What to produce: Every line in the data below that has the word "informing" should be returned.
::::
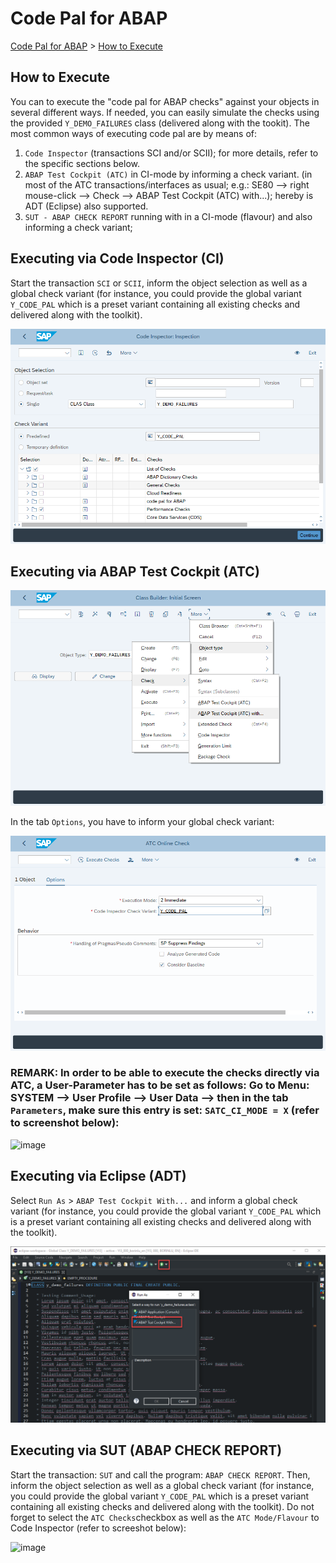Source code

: # Code Pal for ABAP

[Code Pal for ABAP](../README.md) > [How to Execute](how-to-execute.md)

## How to Execute

You can to execute the "code pal for ABAP checks" against your objects in several different ways. If needed, you can easily simulate the checks using the provided `Y_DEMO_FAILURES` class (delivered along with the tookit). The most common ways of executing code pal are by means of:

1. `Code Inspector` (transactions SCI and/or SCII); for more details, refer to the specific sections below.
2. `ABAP Test Cockpit (ATC)` in CI-mode by informing a check variant. (in most of the ATC transactions/interfaces as usual; e.g.: SE80 --> right mouse-click --> Check --> ABAP Test Cockpit (ATC) with...); hereby is ADT (Eclipse) also supported.
3. `SUT - ABAP CHECK REPORT` running with in a CI-mode (flavour) and also informing a check variant;  


## Executing via Code Inspector (CI)

Start the transaction `SCI` or `SCII`, inform the object selection as well as a global check variant (for instance, you could provide the global variant `Y_CODE_PAL` which is a preset variant containing all existing checks and delivered along with the toolkit).

![code inspector execution](imgs/sap-gui-code-inspector.png)



## Executing via ABAP Test Cockpit (ATC)

![sap gui execution](imgs/execute-sap-gui.png)

In the tab `Options`, you have to inform your global check variant:  

![sap gui atc execution](imgs/sap-gui-atc.png)


### REMARK: In order to be able to execute the checks directly via ATC, a User-Parameter has to be set as follows: Go to Menu: SYSTEM --> User Profile --> User Data --> then in the tab `Parameters`, make sure this entry is set: `SATC_CI_MODE = X` (refer to screenshot below):  

![image](https://user-images.githubusercontent.com/63100656/113266529-acd10180-92d5-11eb-80d9-c2717f0be1ca.png)



## Executing via Eclipse (ADT)

Select `Run As` > `ABAP Test Cockpit With...` and inform a global check variant (for instance, you could provide the global variant `Y_CODE_PAL` which is a preset variant containing all existing checks and delivered along with the toolkit).

![eclipse execution](imgs/execute-eclipse.png)



## Executing via SUT (ABAP CHECK REPORT)

Start the transaction: `SUT` and call the program: `ABAP CHECK REPORT`. Then, inform the object selection as well as a global check variant (for instance, you could provide the global variant `Y_CODE_PAL` which is a preset variant containing all existing checks and delivered along with the toolkit). Do not forget to select the `ATC Checks`checkbox as well as the `ATC Mode/Flavour` to Code Inspector (refer to screeshot below):


![image](https://user-images.githubusercontent.com/63100656/113267616-da6a7a80-92d6-11eb-803f-f6392d032c79.png)




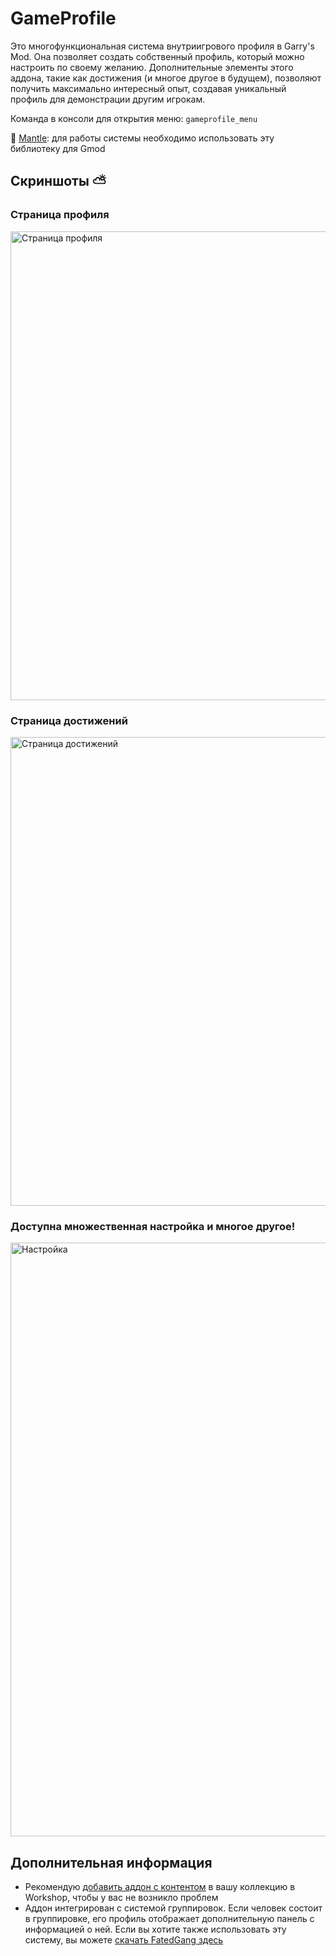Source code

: # GameProfile
Это многофункциональная система внутриигрового профиля в Garry's Mod. Она позволяет создать собственный профиль, который можно настроить по своему желанию. Дополнительные элементы этого аддона, такие как достижения (и многое другое в будущем), позволяют получить максимально интересный опыт, создавая уникальный профиль для демонстрации другим игрокам.

Команда в консоли для открытия меню: `gameprofile_menu`

🔧 [Mantle](https://github.com/darkfated/mantle): для работы системы необходимо использовать эту библиотеку для Gmod

## Скриншоты ⛅
### Страница профиля
<img src="https://github.com/darkfated/moontab/assets/49955245/17058b70-83f4-41a6-abf6-678fddfd9bb3" width="750" alt="Страница профиля">

### Страница достижений
<img src="https://github.com/darkfated/moontab/assets/49955245/016f713c-4746-484e-9ec5-44e88a8ac5a1" width="750" alt="Страница достижений">

### Доступна множественная настройка и многое другое!
<img src="https://github.com/darkfated/moontab/assets/49955245/cfd117b2-0082-47b1-b253-0afcf0d226c8" width="950" alt="Настройка">


## Дополнительная информация
- Рекомендую [добавить аддон с контентом](https://steamcommunity.com/sharedfiles/filedetails/?id=3152678466) в вашу коллекцию в Workshop, чтобы у вас не возникло проблем
- Аддон интегрирован с системой группировок. Если человек состоит в группировке, его профиль отображает дополнительную панель с информацией о ней. Если вы хотите также использовать эту систему, вы можете [скачать FatedGang здесь](https://github.com/darkfated/FatedGang)
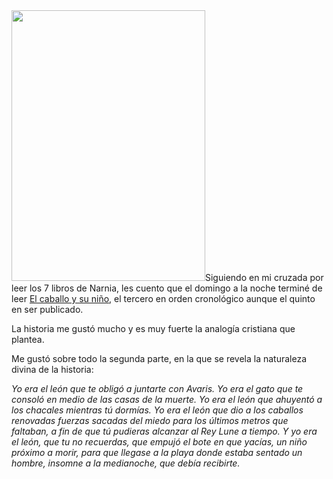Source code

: <html><body><a href="/wp-content/uploads/2011/05/narnia5.jpg"><img class="alignright size-full wp-image-3220" title="El caballo y el niño" src="/wp-content/uploads/2011/05/narnia5.jpg" alt="" width="310" height="433"></a>Siguiendo en mi cruzada por leer los 7 libros de Narnia, les cuento que el domingo a la noche terminé de leer <a href="http://es.wikipedia.org/wiki/El_caballo_y_su_ni%C3%B1o" target="_blank">El caballo y su niño</a>, el tercero en orden cronológico aunque el quinto en ser publicado.

La historia me gustó mucho y es muy fuerte la analogía cristiana que plantea.



Me gustó sobre todo la segunda parte, en la que se revela la naturaleza divina de la historia:



<em>Yo era el león que te obligó a juntarte con Avaris. Yo era el gato que te consoló en medio de las casas de la muerte. Yo era el león que ahuyentó a los chacales mientras tú dormías. Yo era el león que dio a los caballos renovadas fuerzas sacadas del miedo para los últimos metros que faltaban, a fin de que tú pudieras alcanzar al Rey Lune a tiempo. Y yo era el león, que tu no recuerdas, que empujó el bote en que yacías, un niño próximo a morir, para que llegase a la playa donde estaba sentado un hombre, insomne a la medianoche, que debía recibirte.</em></body></html>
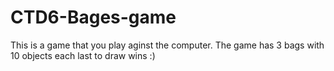 # CTD6-Bages-game

This is a game that you play aginst the computer. The game has 3 bags with 10 objects each last to draw wins :)
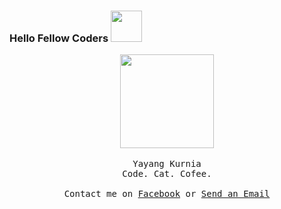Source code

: ### Hello Fellow Coders <img src="https://media.giphy.com/media/mGcNjsfWAjY5AEZNw6/giphy.gif" width="50">

<p align="center">
  <img src="https://media.giphy.com/media/WUlplcMpOCEmTGBtBW/giphy.gif" width="150">
  <br><br>
  <samp>
    Yayang Kurnia<br>
    Code. Cat. Cofee.
     <br><br>Contact me on <a href="https://web.facebook.com/y21kurnia">Facebook</a> or <a href="mailto:y21kurnia@gmail.com">Send an Email</a>
  </samp>
</p>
::::
Response below:
2. `ABAP Test Cockpit (ATC)` in CI-mode by informing a check variant. (in most of the ATC transactions/interfaces as usual; e.g.: SE80 --> right mouse-click --> Check --> ABAP Test Cockpit (ATC) with...); hereby is ADT (Eclipse) also supported.
3. `SUT - ABAP CHECK REPORT` running with in a CI-mode (flavour) and also informing a check variant;  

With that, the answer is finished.